Saber se o populismo é bom ou mau, para usar a terminologia infantil, não deve ser apenas uma mera questão teórica. É preciso olhar para as consequências políticas do ideário.

Nos casos de Walesa ou Hável, o populismo de ambos fez-se em nome da democracia liberal contra a tirania. Sobre os populistas de hoje, aplica-se o mesmo raciocínio: o que resultou das suas palavras, atos ou omissões?

Yascha Mounk e Jordan Kyle publicaram um artigo na revista The Atlantic que resume algumas das suas conclusões empíricas.

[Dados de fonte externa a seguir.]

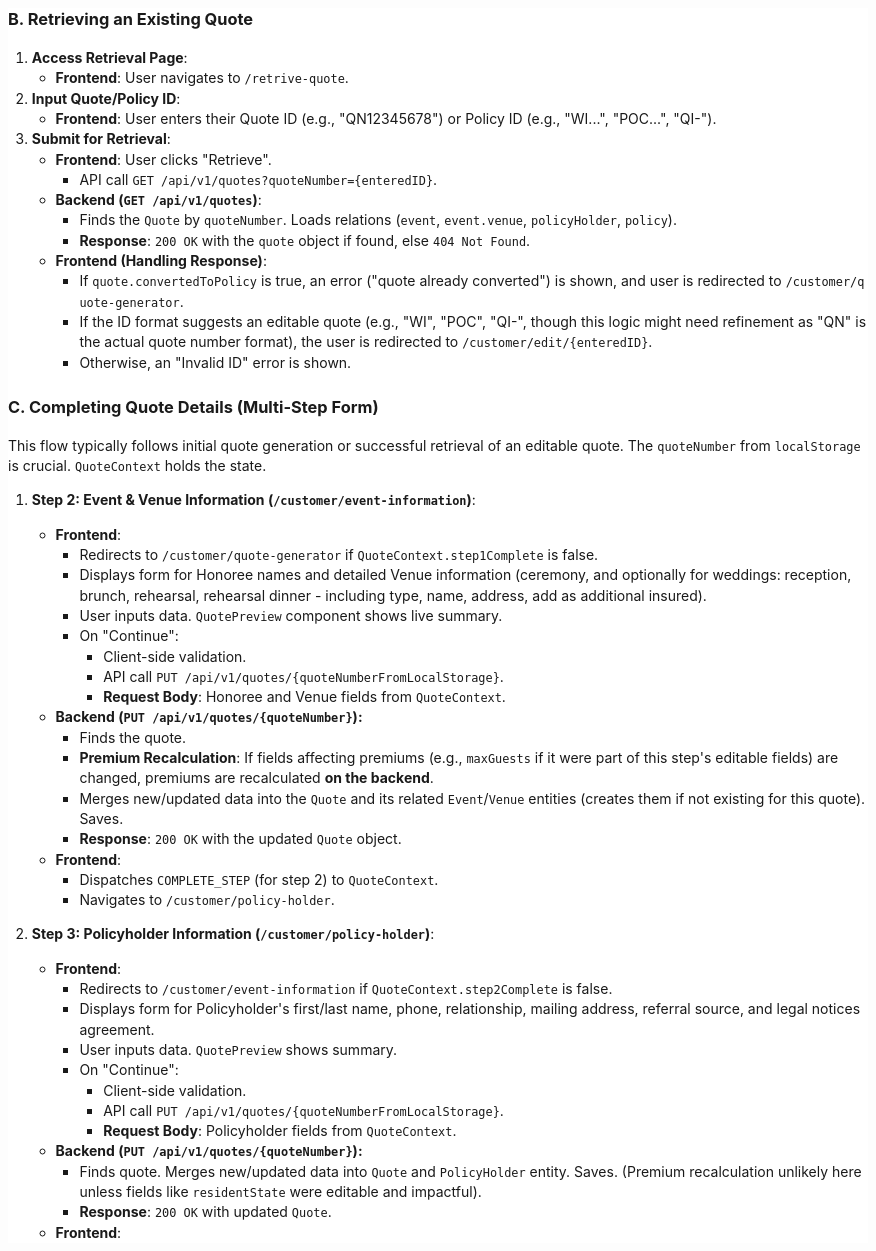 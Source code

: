 ### B. Retrieving an Existing Quote

1.  **Access Retrieval Page**:
    *   **Frontend**: User navigates to `/retrive-quote`.
2.  **Input Quote/Policy ID**:
    *   **Frontend**: User enters their Quote ID (e.g., "QN12345678") or Policy ID (e.g., "WI...", "POC...", "QI-").
3.  **Submit for Retrieval**:
    *   **Frontend**: User clicks "Retrieve".
        *   API call `GET /api/v1/quotes?quoteNumber={enteredID}`.
    *   **Backend (`GET /api/v1/quotes`)**:
        *   Finds the `Quote` by `quoteNumber`. Loads relations (`event`, `event.venue`, `policyHolder`, `policy`).
        *   **Response**: `200 OK` with the `quote` object if found, else `404 Not Found`.
    *   **Frontend (Handling Response)**:
        *   If `quote.convertedToPolicy` is true, an error ("quote already converted") is shown, and user is redirected to `/customer/quote-generator`.
        *   If the ID format suggests an editable quote (e.g., "WI", "POC", "QI-", though this logic might need refinement as "QN" is the actual quote number format), the user is redirected to `/customer/edit/{enteredID}`.
        *   Otherwise, an "Invalid ID" error is shown.

### C. Completing Quote Details (Multi-Step Form)

This flow typically follows initial quote generation or successful retrieval of an editable quote. The `quoteNumber` from `localStorage` is crucial. `QuoteContext` holds the state.

1.  **Step 2: Event & Venue Information (`/customer/event-information`)**:
    *   **Frontend**:
        *   Redirects to `/customer/quote-generator` if `QuoteContext.step1Complete` is false.
        *   Displays form for Honoree names and detailed Venue information (ceremony, and optionally for weddings: reception, brunch, rehearsal, rehearsal dinner - including type, name, address, add as additional insured).
        *   User inputs data. `QuotePreview` component shows live summary.
        *   On "Continue":
            *   Client-side validation.
            *   API call `PUT /api/v1/quotes/{quoteNumberFromLocalStorage}`.
            *   **Request Body**: Honoree and Venue fields from `QuoteContext`.
    *   **Backend (`PUT /api/v1/quotes/{quoteNumber}`):**
        *   Finds the quote.
        *   **Premium Recalculation**: If fields affecting premiums (e.g., `maxGuests` if it were part of this step's editable fields) are changed, premiums are recalculated **on the backend**.
        *   Merges new/updated data into the `Quote` and its related `Event`/`Venue` entities (creates them if not existing for this quote). Saves.
        *   **Response**: `200 OK` with the updated `Quote` object.
    *   **Frontend**:
        *   Dispatches `COMPLETE_STEP` (for step 2) to `QuoteContext`.
        *   Navigates to `/customer/policy-holder`.

2.  **Step 3: Policyholder Information (`/customer/policy-holder`)**:
    *   **Frontend**:
        *   Redirects to `/customer/event-information` if `QuoteContext.step2Complete` is false.
        *   Displays form for Policyholder's first/last name, phone, relationship, mailing address, referral source, and legal notices agreement.
        *   User inputs data. `QuotePreview` shows summary.
        *   On "Continue":
            *   Client-side validation.
            *   API call `PUT /api/v1/quotes/{quoteNumberFromLocalStorage}`.
            *   **Request Body**: Policyholder fields from `QuoteContext`.
    *   **Backend (`PUT /api/v1/quotes/{quoteNumber}`):**
        *   Finds quote. Merges new/updated data into `Quote` and `PolicyHolder` entity. Saves. (Premium recalculation unlikely here unless fields like `residentState` were editable and impactful).
        *   **Response**: `200 OK` with updated `Quote`.
    *   **Frontend**:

Os autores olharam para 46 líderes populistas em 33 democracias no período entre 1990 e 2018. Os sinais não são animadores.

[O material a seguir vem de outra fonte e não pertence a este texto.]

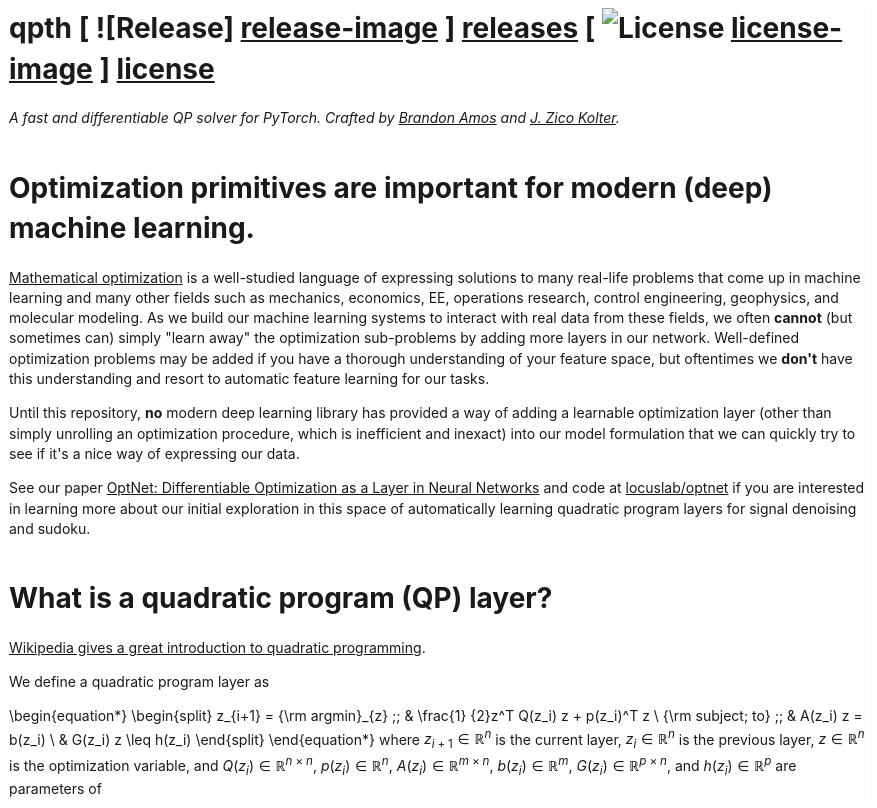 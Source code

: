 # qpth  [ ![Release] [release-image] ] [releases] [ ![License] [license-image] ] [license]

*A fast and differentiable QP solver for PyTorch.
Crafted by [Brandon Amos](http://bamos.github.io) and
[J. Zico Kolter](http://zicokolter.com).*

[release-image]: http://img.shields.io/badge/release-0.0.1-blue.svg?style=flat
[releases]: https://github.com/cmusatyalab/openface/releases

[license-image]: http://img.shields.io/badge/license-Apache--2-blue.svg?style=flat
[license]: LICENSE

# Optimization primitives are important for modern (deep) machine learning.

[Mathematical optimization](https://en.wikipedia.org/wiki/Mathematical_optimization)
is a well-studied language of expressing solutions to many real-life problems
that come up in machine learning and many other fields such as mechanics,
economics, EE, operations research, control engineering, geophysics,
and molecular modeling.
As we build our machine learning systems to interact with real
data from these fields, we often **cannot** (but sometimes can)
simply "learn away" the optimization sub-problems by adding more
layers in our network. Well-defined optimization problems may be added
if you have a thorough understanding of your feature space, but
oftentimes we **don't** have this understanding and resort to
automatic feature learning for our tasks.

Until this repository, **no** modern deep learning library has provided
a way of adding a learnable optimization layer (other than simply unrolling
an optimization procedure, which is inefficient and inexact) into
our model formulation that we can quickly try to see if it's a nice way
of expressing our data.

See our paper
[OptNet: Differentiable Optimization as a Layer in Neural Networks](https://arxiv.org/abs/1703.00443)
and code at
[locuslab/optnet](https://github.com/locuslab/optnet)
if you are interested in learning more about our initial exploration
in this space of automatically learning quadratic program layers
for signal denoising and sudoku.

# What is a quadratic program (QP) layer?

[Wikipedia gives a great introduction to quadratic programming](https://en.wikipedia.org/wiki/Quadratic_programming).

We define a quadratic program layer as

\begin{equation*}
\begin{split}
z_{i+1} = {\rm argmin}_{z} \;\; & \frac{1} {2}z^T Q(z_i) z + p(z_i)^T z \\
{\rm subject\; to} \;\; & A(z_i) z  = b(z_i) \\
& G(z_i) z \leq h(z_i)
\end{split}
\end{equation*}
where $z_{i+1}\in\mathbb{R}^n$ is the current layer,
$z_i\in\mathbb{R}^n$ is the previous layer,
$z\in\mathbb{R}^n$ is the optimization variable,
and
$Q(z_i)\in\mathbb{R}^{n\times n}$,
$p(z_i)\in\mathbb{R}^n$,
$A(z_i)\in\mathbb{R}^{m\times n}$,
$b(z_i)\in\mathbb{R}^m$,
$G(z_i)\in\mathbb{R}^{p\times n}$, and
$h(z_i)\in\mathbb{R}^p$ are parameters of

Para começar, os líderes populistas tendem a se perpetuar no poder: a média é seis anos e meio contra os três anos dos democratas “normais”.

Além disso, 50% dos líderes populistas analisados reescreveram, na totalidade ou em parte, as respectivas constituições com o fino propósito de enterrar a limitação de mandatos ou de suspender o poder moderador do sistema de “checks and balances”.

Como consequência, verifica-se uma regressão mais acentuada da “qualidade da democracia” quando existem populistas na praça: uma regressão de 7% na liberdade de imprensa; de 8% nas liberdades civis; de 13% nos direitos políticos.

Em matéria de corrupção, a besta negra do populista clássico, 40% dos líderes populistas sob estudo estão ou estiveram indiciados pela prática de crimes.

Moral da história?

O problema do populismo contemporâneo não está nos seus princípios, muito menos na sua lógica eleitoral. Está nas consequências mensuráveis da má governação.

Saber se essa tendência se mantém no futuro é pergunta para angustiar os democratas liberais. 

2. Assisto a “Roma”, de Alfonso Cuáron, e pasmo com o anacronismo do tema. Superficialmente, o filme revisita a infância do diretor e as mulheres que a habitaram: a mãe e a avó, sim, mas sobretudo a empregada, que na história dá pelo nome de Cleo (Yalitza Aparicio).

Todas elas são figuras fortes, estoicas, sofridas, ao contrário dos machos, invariavelmente covardes e débeis (“comme d’habitude”, acrescento eu). Mas o anacronismo de que falo é outro e merece uma breve meditação.

A história dos últimos 300 anos poderia ser contada sob o ângulo da “autonomia”. O projeto liberal, e sobretudo o liberalismo político moderno, fez da autonomia individual a sua causa sagrada.

Verdade: diferentes liberais concederam ao conceito roupagens distintas. A libertação prometida se fazia contra os poderes tradicionais; contra a pobreza e a ignorância; ou simplesmente contra qualquer ligação social, familiar, sentimental, que nos limita ou obriga.

“Roma” questiona o dogma e, mais, por meio de Cleo, da sua dedicação à família, apresenta-nos uma vida que está longe, muito longe, das emancipações triunfais do “homo liberalis”.

Nesse sentido, e até pelas semelhanças temáticas, é inevitável a comparação entre “Roma” e “Que Horas Ela Volta?”.

Gostei do filme de Anna Muylaert. Mas a história de Val (Regina Casé) obedece ainda a esse imperativo de libertação –no caso, a libertação da empregada da casa dos patrões, reduzidos a dois clichês burgueses de insensibilidade (ela) ou apatia (ele). “Que Horas Ela Volta?”, apesar dos seus méritos, é um filme que não resiste à tentação da ideologia.

“Roma” pertence a outro universo precisamente por recusar a voragem moralista. Nem a família é uma caricatura burguesa nem os empregados são caricaturas proletárias. Todos são como são, sem as máscaras habituais do cinema “engagée”.

E, sobre Cleo, a suprema heresia: será que a felicidade também se faz por apego a algo, ou a alguém, e não necessariamente pela mera renúncia narcísica a tudo aquilo que não foi feito à nossa imagem e semelhança?